The most famous shieldmaiden was a warrior who stood shoulder to shoulder with other brave souls in battle. She was an Earl of her own land, a mother of two, and a lover to many. She murdered Queen Aslaug and obtained the crown under questionable circumstances, which drew the ire of Ragnar’s other sons.
Through it all, she grew a massive fan following, and writer/producer Michael Hirst had to orchestrate a fitting end because she could not defy mortality. All stories based in history eventually end in death.
However, legends transcend those limitations. In fact, the series might have propelled Ragnar’s popularity along with others.

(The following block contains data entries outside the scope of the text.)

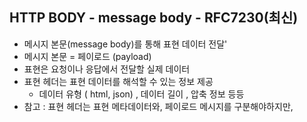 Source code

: ## HTTP BODY - message body - RFC7230(최신)
- 메시지 본문(message body)를 통해 표현 데이터 전달'
- 메시지 본문 = 페이로드 (payload)
- 표현은 요청이나 응답에서 전달할 실제 데이터 
- 표현 헤더는 표현 데이터를 해석할 수 있는 정보 제공 
	- 데이터 유형 ( html, json) , 데이터 길이 , 압축 정보 등등 
- 참고 : 표현 헤더는 표현 메타데이터와, 페이로드 메시지를 구분해야하지만,  
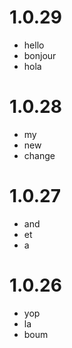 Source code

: # 1.0.29
- hello
- bonjour
- hola

# 1.0.28
- my
- new
- change

# 1.0.27
- and
- et
- a

# 1.0.26
- yop
- la
- boum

Lagertha too is an inspiration and will continue to drive discussion in this golden age of television. Lagertha may have only been just one of the complex and beautifully flawed characters in Hirst’s Vikings drama, but she is arguably the most important one. She helped establish the narrative that a drama about Vikings would be about more than just long beards and battle scenes.
We would see how valued and equal the women were in this society. Women could not only obtain power but use it and in the Viking world, when you gain fame, you are not permitted to go down quietly.
Monsters & Critics spoke with Michael Hirst and Katheryn Winnick on separate occasions about Lagertha, her Season 6 arc, and her final on-screen moments.
M&C: Michael, you gave Katheryn some signature moments this season — like her bonding with the older shieldmaidens as they reminisce about old times. Then there was Lagertha symbolically digging a grave for her sword and shield and stepping into it. Could you talk about those two moments?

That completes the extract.